Я ведь сам из Киева и знаю историю этой реликвии. Анна заповедала крест сыну Мономаха Мстиславу. Потом его обладателем был Юрий Долгорукий. И так — по цепочке. Когда Андрей Боголюбский уходил из Киева на княжение в Суздаль, с ним был этот царственный византийский крест — символ самодержной власти. Не потому ли он и был провозглашен великим князем, а Суздальская земля и Владимир стали центрами Святой Руси? И не потому ли он был позже убит тайными хазарянами Кучковичами? Не только чтобы ликвидировать могущественного православного государя, но и поживиться. Такую цель исключать нельзя. Ведь одно другому у выкрестов не помеха. Но они просчитались. Андрей Боголюбский, видимо, предчувствуя свою гибель, передал крест младшему брату Всеволоду.
— Это который Большое Гнездо? — спросила Маша, желая блеснуть своей эрудицией и показать, что не напрасно два года ходила на мои лекции по истории в колледже. Лучше бы ходила в какое-нибудь другое место, хоть на дискотеку, чтобы не попадалась мне на глаза и не разбивала сердце.

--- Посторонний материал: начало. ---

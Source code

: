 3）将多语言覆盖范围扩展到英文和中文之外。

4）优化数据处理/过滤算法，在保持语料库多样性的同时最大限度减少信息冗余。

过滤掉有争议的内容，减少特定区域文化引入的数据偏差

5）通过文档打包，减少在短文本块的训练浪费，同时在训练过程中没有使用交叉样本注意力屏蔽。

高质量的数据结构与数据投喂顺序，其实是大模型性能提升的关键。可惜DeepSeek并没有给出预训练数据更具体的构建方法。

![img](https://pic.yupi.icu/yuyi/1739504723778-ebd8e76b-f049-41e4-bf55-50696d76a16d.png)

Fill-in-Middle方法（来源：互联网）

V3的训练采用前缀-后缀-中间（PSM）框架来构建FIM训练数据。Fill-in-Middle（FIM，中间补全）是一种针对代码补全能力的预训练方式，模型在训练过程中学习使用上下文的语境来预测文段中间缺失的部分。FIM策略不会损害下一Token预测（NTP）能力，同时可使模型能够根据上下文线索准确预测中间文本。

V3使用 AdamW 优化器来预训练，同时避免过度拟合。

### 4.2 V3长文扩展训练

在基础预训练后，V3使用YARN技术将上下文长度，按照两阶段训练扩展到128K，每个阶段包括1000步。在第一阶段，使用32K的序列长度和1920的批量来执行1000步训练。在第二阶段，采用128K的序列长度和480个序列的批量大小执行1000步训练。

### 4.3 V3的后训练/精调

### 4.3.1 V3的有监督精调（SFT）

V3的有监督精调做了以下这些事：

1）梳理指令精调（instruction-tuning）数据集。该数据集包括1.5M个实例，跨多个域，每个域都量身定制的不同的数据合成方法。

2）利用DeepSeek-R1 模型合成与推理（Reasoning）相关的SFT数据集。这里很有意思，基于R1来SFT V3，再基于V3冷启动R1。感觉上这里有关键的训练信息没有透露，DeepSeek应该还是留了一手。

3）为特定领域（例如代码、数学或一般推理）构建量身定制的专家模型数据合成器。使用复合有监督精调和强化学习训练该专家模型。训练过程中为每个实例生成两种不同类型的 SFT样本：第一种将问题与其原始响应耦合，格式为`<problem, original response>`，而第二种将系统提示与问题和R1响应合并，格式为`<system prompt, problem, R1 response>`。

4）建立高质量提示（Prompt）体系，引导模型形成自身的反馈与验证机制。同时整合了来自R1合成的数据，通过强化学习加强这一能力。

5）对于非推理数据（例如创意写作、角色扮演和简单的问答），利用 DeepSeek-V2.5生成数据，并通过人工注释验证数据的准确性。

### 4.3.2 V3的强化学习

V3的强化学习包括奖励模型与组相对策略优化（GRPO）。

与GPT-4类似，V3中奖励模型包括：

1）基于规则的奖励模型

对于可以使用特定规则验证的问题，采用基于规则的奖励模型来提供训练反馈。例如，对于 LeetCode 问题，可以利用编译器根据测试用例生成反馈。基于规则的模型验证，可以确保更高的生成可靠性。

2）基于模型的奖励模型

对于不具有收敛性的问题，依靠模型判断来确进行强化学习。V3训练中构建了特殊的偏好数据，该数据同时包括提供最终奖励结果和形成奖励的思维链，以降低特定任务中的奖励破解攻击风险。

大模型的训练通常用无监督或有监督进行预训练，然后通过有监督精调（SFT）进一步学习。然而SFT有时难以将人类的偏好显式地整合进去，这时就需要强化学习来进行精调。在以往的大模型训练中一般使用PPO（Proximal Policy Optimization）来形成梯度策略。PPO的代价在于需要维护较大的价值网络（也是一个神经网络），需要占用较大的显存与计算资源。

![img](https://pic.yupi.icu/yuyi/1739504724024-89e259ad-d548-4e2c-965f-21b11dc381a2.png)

— Тот самый, — кивнул Алексей. — Всеволод казнил всех главных злодеев, убийц брата. Кучковичей велел зашить в короб и бросить в воду. Их тела, по преданию, и поныне плавают в том озере, а воду из него пить нельзя, сероводородом пропиталась. В конце концов, крест стал достоянием не только князя Даниила, но и всего Московского царства. Об этой реликвии известно меньше, чем, скажем, о державном скипетре или шапке Мономаха. Но это вовсе не умаляет его чудотворных достоинств.

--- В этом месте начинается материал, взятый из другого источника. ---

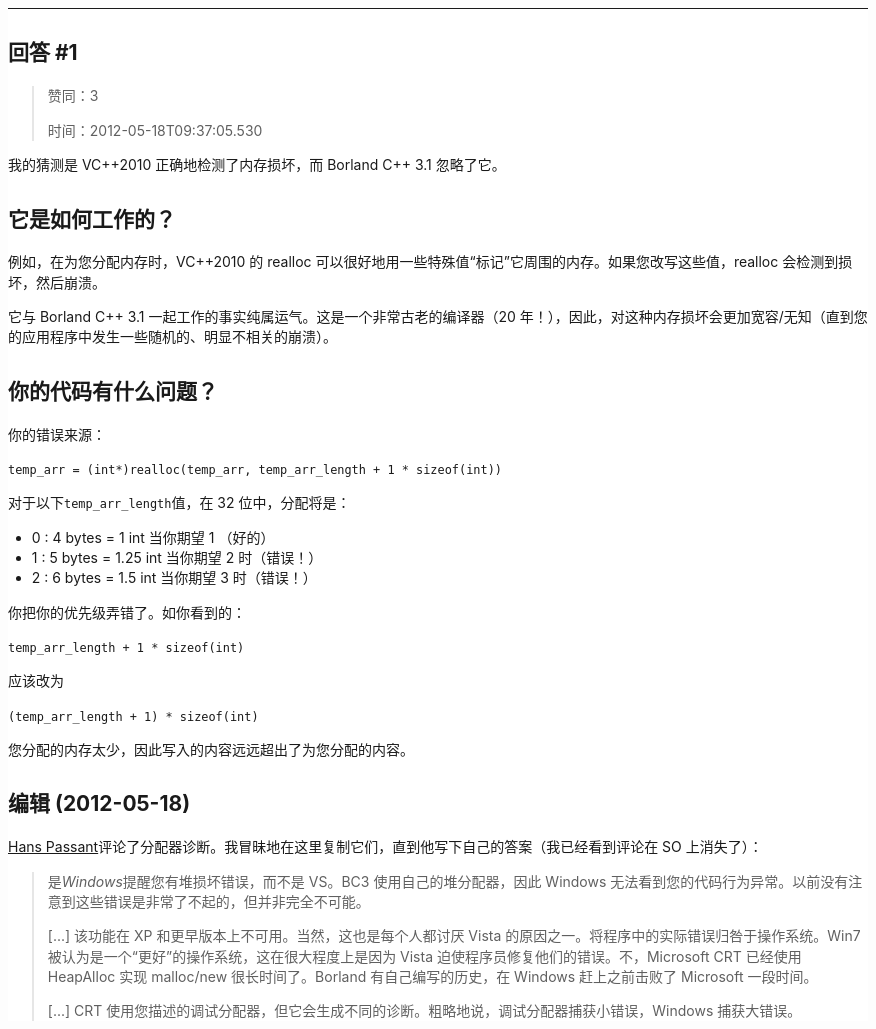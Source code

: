 * * *

## 回答 #1

> 赞同：3
> 
> 时间：2012-05-18T09:37:05.530

我的猜测是 VC++2010 正确地检测了内存损坏，而 Borland C++ 3.1 忽略了它。

## 它是如何工作的？

例如，在为您分配内存时，VC++2010 的 realloc 可以很好地用一些特殊值“标记”它周围的内存。如果您改写这些值，realloc 会检测到损坏，然后崩溃。

它与 Borland C++ 3.1 一起工作的事实纯属运气。这是一个非常古老的编译器（20 年！），因此，对这种内存损坏会更加宽容/无知（直到您的应用程序中发生一些随机的、明显不相关的崩溃）。

## 你的代码有什么问题？

你的错误来源：

```
temp_arr = (int*)realloc(temp_arr, temp_arr_length + 1 * sizeof(int)) 
```

对于以下`temp_arr_length`值，在 32 位中，分配将是：

*   0 : 4 bytes = 1 int 当你期望 1 （好的）
*   1 : 5 bytes = 1.25 int 当你期望 2 时（错误！）
*   2 : 6 bytes = 1.5 int 当你期望 3 时（错误！）

你把你的优先级弄错了。如你看到的：

```
temp_arr_length + 1 * sizeof(int) 
```

应该改为

```
(temp_arr_length + 1) * sizeof(int) 
```

您分配的内存太少，因此写入的内容远远超出了为您分配的内容。

## 编辑 (2012-05-18)

[Hans Passant](https://stackoverflow.com/users/17034/hans-passant)评论了分配器诊断。我冒昧地在这里复制它们，直到他写下自己的答案（我已经看到评论在 SO 上消失了）：

> 是*Windows*提醒您有堆损坏错误，而不是 VS。BC3 使用自己的堆分配器，因此 Windows 无法看到您的代码行为异常。以前没有注意到这些错误是非常了不起的，但并非完全不可能。
> 
> [...] 该功能在 XP 和更早版本上不可用。当然，这也是每个人都讨厌 Vista 的原因之一。将程序中的实际错误归咎于操作系统。Win7 被认为是一个“更好”的操作系统，这在很大程度上是因为 Vista 迫使程序员修复他们的错误。不，Microsoft CRT 已经使用 HeapAlloc 实现 malloc/new 很长时间了。Borland 有自己编写的历史，在 Windows 赶上之前击败了 Microsoft 一段时间。
> 
> [...] CRT 使用您描述的调试分配器，但它会生成不同的诊断。粗略地说，调试分配器捕获小错误，Windows 捕获大错误。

— И ценности, — добавил я, продолжая гнуть свою линию. — Ведь охотятся явно за этим крестом. Для тех, кто убил тетушку, для этих новых Кучковичей, реликвия, скорее всего, не представляет никакого интереса. Им бы выковырять стамеской камешки, а золото отдать в переплавку.
— Как знать, как знать, — задумчиво повторил Алексей. — Может быть, тут сошлись совершенно разные и противоположные интересы. Но теперь совершенно ясно, что эти две женщины-паломницы из Оптиной пустыни имели какое-то непосредственное отношение к святым мощам Даниила Московского.

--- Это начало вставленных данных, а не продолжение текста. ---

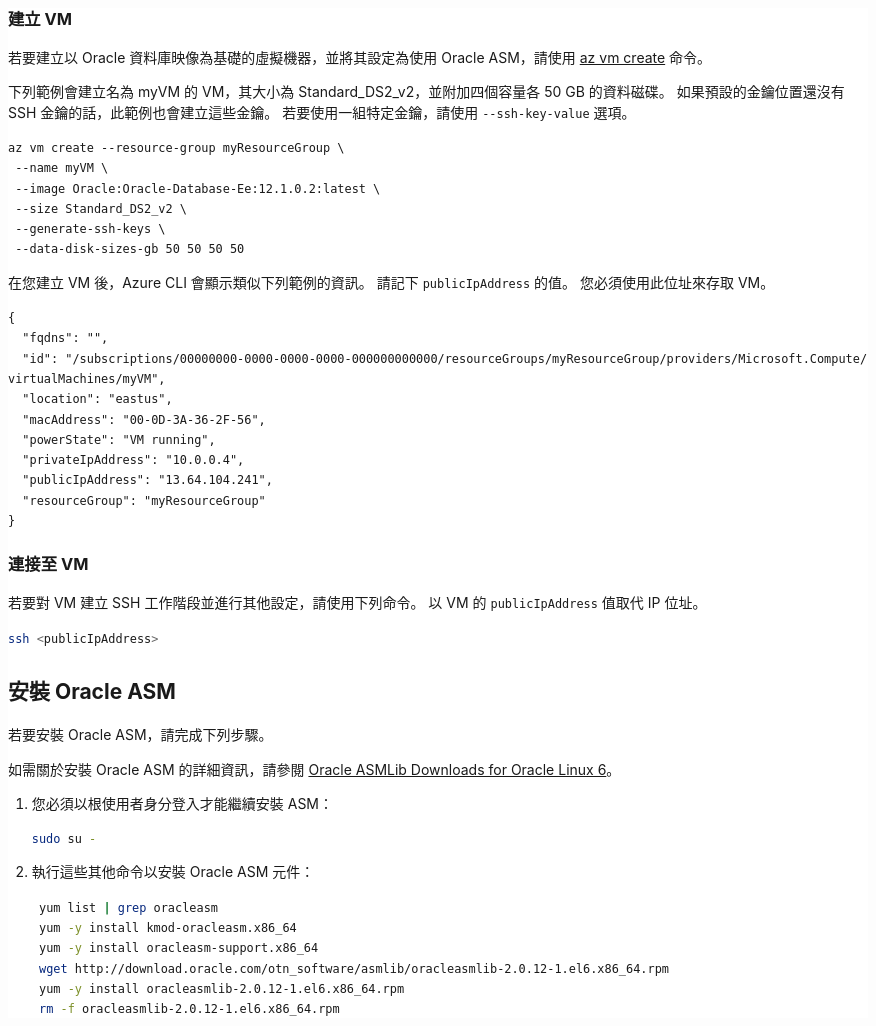 ### <a name="create-a-vm"></a>建立 VM

若要建立以 Oracle 資料庫映像為基礎的虛擬機器，並將其設定為使用 Oracle ASM，請使用 [az vm create](/cli/azure/vm#az_vm_create) 命令。 

下列範例會建立名為 myVM 的 VM，其大小為 Standard_DS2_v2，並附加四個容量各 50 GB 的資料磁碟。 如果預設的金鑰位置還沒有 SSH 金鑰的話，此範例也會建立這些金鑰。  若要使用一組特定金鑰，請使用 `--ssh-key-value` 選項。  

   ```azurecli-interactive
   az vm create --resource-group myResourceGroup \
    --name myVM \
    --image Oracle:Oracle-Database-Ee:12.1.0.2:latest \
    --size Standard_DS2_v2 \
    --generate-ssh-keys \
    --data-disk-sizes-gb 50 50 50 50
   ```

在您建立 VM 後，Azure CLI 會顯示類似下列範例的資訊。 請記下 `publicIpAddress` 的值。 您必須使用此位址來存取 VM。

   ```azurecli
   {
     "fqdns": "",
     "id": "/subscriptions/00000000-0000-0000-0000-000000000000/resourceGroups/myResourceGroup/providers/Microsoft.Compute/virtualMachines/myVM",
     "location": "eastus",
     "macAddress": "00-0D-3A-36-2F-56",
     "powerState": "VM running",
     "privateIpAddress": "10.0.0.4",
     "publicIpAddress": "13.64.104.241",
     "resourceGroup": "myResourceGroup"
   }
   ```

### <a name="connect-to-the-vm"></a>連接至 VM

若要對 VM 建立 SSH 工作階段並進行其他設定，請使用下列命令。 以 VM 的 `publicIpAddress` 值取代 IP 位址。

```bash 
ssh <publicIpAddress>
```

## <a name="install-oracle-asm"></a>安裝 Oracle ASM

若要安裝 Oracle ASM，請完成下列步驟。 

如需關於安裝 Oracle ASM 的詳細資訊，請參閱 [Oracle ASMLib Downloads for Oracle Linux 6](http://www.oracle.com/technetwork/server-storage/linux/asmlib/ol6-1709075.html)。  

1. 您必須以根使用者身分登入才能繼續安裝 ASM：

   ```bash
   sudo su -
   ```
   
2. 執行這些其他命令以安裝 Oracle ASM 元件：

   ```bash
    yum list | grep oracleasm 
    yum -y install kmod-oracleasm.x86_64 
    yum -y install oracleasm-support.x86_64 
    wget http://download.oracle.com/otn_software/asmlib/oracleasmlib-2.0.12-1.el6.x86_64.rpm 
    yum -y install oracleasmlib-2.0.12-1.el6.x86_64.rpm 
    rm -f oracleasmlib-2.0.12-1.el6.x86_64.rpm
   ```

— Сундучок! — воскликнула вдруг Маша. — Почему они его так бережно охраняли? А у меня его даже Лев Толстой требовал. Это вам ни о чем не говорит?
— Говорит, — согласился Алексей. — Я и сам о том думал. Возможно, именно они были последними хранителями останков святого князя. Но тогда нам просто необходимо разыскать эту Ухтомскую О. Д.
— О. Д., — повторил я. — Звучит как Орлеанская дева.
И тут вдруг мне показалось, что в толпе, на другой стороне улицы, мелькнул высокий старик с длинной бородой и в черной шляпе.